=== REQUIREMENT ===
Go through the entries below and pick out every line with "completar".

==== PROVIDED RECORDS

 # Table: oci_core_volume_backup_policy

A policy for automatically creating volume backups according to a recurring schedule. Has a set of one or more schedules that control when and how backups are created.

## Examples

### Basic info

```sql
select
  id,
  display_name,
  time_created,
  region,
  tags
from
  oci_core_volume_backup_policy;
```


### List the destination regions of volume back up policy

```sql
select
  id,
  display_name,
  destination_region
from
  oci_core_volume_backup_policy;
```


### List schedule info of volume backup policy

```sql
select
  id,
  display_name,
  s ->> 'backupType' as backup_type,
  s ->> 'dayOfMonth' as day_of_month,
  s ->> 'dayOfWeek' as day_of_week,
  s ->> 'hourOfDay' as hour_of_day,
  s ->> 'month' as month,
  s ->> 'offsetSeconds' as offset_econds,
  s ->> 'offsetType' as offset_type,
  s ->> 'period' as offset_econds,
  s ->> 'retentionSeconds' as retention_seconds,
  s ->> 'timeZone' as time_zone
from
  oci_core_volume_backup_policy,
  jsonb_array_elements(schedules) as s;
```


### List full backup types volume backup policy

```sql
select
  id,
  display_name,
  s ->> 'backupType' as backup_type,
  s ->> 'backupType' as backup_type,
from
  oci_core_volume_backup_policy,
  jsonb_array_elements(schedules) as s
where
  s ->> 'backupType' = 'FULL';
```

========
==== PROVIDED RECORDS

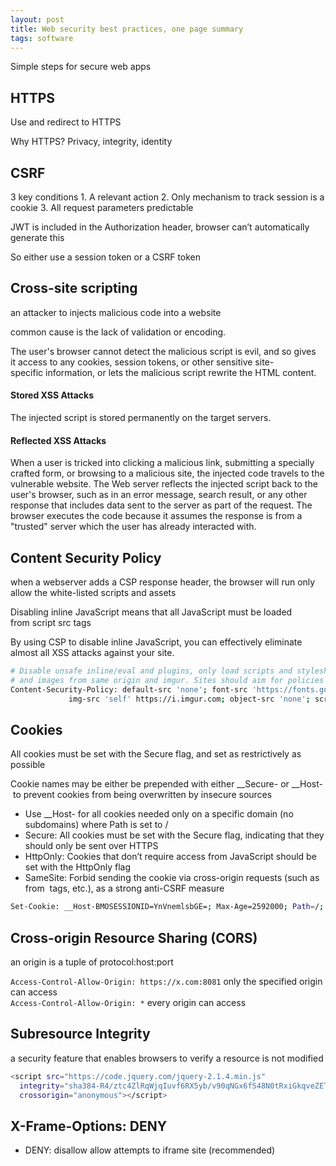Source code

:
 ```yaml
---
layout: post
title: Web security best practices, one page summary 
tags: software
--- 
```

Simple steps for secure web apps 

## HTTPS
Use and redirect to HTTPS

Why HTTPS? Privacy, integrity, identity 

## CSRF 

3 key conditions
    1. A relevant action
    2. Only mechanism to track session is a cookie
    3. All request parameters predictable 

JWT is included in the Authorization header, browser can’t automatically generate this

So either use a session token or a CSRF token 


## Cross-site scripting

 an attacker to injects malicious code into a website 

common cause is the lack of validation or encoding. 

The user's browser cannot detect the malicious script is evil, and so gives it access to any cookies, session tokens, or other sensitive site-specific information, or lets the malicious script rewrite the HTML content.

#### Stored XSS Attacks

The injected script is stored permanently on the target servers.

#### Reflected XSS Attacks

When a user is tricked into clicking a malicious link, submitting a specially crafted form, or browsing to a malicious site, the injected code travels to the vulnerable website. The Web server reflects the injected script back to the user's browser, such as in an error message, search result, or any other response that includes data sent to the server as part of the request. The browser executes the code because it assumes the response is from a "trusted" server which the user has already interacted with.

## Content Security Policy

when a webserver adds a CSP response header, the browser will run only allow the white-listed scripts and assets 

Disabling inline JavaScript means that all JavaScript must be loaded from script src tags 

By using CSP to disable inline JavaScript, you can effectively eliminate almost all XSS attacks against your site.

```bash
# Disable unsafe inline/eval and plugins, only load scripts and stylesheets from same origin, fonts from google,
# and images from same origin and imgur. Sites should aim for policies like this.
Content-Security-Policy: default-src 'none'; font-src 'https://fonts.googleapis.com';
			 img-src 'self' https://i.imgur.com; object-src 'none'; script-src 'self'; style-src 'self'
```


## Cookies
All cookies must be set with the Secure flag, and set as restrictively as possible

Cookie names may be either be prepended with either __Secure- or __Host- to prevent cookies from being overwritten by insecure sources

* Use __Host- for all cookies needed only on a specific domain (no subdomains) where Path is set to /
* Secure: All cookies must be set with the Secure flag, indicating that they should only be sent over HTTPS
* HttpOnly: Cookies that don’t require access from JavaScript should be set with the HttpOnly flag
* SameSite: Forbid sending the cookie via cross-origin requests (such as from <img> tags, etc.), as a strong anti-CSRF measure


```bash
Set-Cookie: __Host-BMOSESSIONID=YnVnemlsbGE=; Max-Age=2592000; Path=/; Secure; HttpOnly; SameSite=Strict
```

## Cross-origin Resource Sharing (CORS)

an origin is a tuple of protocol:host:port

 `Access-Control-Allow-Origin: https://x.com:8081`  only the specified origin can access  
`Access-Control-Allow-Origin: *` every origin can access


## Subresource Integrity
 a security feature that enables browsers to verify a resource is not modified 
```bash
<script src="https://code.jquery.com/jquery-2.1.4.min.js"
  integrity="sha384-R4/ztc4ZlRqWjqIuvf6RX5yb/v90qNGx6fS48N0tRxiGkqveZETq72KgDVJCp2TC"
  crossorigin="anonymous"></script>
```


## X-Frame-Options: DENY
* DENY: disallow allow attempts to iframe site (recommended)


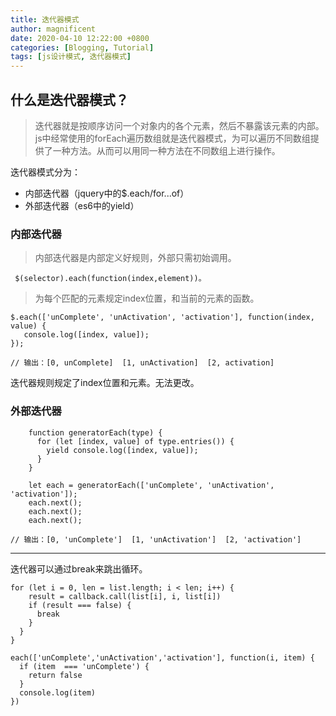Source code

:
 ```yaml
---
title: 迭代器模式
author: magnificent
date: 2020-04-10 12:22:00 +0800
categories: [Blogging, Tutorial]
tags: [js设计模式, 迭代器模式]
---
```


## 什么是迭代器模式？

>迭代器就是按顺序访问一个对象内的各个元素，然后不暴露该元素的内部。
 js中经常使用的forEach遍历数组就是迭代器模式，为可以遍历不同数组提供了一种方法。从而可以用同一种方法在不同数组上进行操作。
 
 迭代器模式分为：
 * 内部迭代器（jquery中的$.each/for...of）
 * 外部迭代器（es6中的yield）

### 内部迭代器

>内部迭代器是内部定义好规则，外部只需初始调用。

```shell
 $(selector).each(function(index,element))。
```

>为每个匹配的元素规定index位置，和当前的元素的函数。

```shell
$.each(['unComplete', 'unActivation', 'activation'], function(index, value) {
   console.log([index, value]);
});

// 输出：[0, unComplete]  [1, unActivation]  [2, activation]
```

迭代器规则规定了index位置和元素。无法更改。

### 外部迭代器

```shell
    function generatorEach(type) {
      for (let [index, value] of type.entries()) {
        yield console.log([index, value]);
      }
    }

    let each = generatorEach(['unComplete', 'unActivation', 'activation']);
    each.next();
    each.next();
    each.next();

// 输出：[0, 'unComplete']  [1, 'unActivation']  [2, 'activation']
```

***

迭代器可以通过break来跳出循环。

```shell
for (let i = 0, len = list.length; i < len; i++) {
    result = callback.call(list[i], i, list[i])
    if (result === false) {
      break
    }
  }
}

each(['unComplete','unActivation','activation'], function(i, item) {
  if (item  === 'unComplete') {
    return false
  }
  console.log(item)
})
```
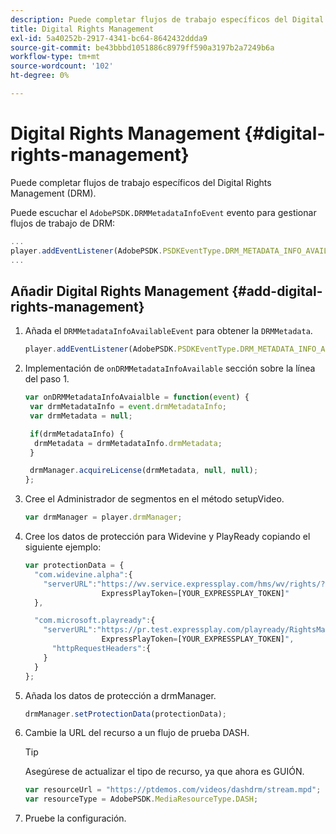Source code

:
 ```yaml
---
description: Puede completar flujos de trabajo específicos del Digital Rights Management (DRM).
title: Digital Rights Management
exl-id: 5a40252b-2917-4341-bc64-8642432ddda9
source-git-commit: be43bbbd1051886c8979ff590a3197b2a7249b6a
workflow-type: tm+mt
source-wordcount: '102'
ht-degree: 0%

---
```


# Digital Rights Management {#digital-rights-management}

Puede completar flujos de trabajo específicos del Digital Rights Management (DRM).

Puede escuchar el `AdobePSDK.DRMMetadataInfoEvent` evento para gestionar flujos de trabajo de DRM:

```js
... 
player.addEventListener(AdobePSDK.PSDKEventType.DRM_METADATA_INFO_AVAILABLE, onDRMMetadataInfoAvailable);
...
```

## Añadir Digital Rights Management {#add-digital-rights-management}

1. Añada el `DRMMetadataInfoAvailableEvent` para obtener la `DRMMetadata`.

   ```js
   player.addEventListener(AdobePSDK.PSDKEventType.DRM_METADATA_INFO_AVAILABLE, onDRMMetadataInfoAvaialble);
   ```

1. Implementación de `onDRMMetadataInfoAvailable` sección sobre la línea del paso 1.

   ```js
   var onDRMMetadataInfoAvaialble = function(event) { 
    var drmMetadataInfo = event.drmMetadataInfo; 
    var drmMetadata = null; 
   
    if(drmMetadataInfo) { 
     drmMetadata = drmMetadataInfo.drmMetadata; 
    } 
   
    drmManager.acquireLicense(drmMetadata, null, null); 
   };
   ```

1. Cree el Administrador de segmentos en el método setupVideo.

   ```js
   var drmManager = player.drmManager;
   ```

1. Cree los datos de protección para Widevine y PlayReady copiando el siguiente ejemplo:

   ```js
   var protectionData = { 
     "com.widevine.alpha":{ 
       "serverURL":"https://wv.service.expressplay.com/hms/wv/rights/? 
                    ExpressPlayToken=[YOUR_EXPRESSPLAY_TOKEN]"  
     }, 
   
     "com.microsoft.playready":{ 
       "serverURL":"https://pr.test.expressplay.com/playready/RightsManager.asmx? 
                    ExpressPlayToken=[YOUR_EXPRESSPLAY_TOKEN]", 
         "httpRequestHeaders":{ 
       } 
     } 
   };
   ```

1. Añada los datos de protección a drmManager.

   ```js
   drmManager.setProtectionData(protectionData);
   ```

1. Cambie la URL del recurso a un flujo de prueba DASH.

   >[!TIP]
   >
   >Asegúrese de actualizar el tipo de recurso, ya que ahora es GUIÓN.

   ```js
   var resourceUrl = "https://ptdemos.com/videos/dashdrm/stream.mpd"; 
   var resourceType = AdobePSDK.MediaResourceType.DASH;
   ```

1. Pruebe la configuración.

========

=== TASK RESPONSE ===
description: Puede completar flujos de trabajo específicos del Digital Rights Management (DRM).
Puede completar flujos de trabajo específicos del Digital Rights Management (DRM).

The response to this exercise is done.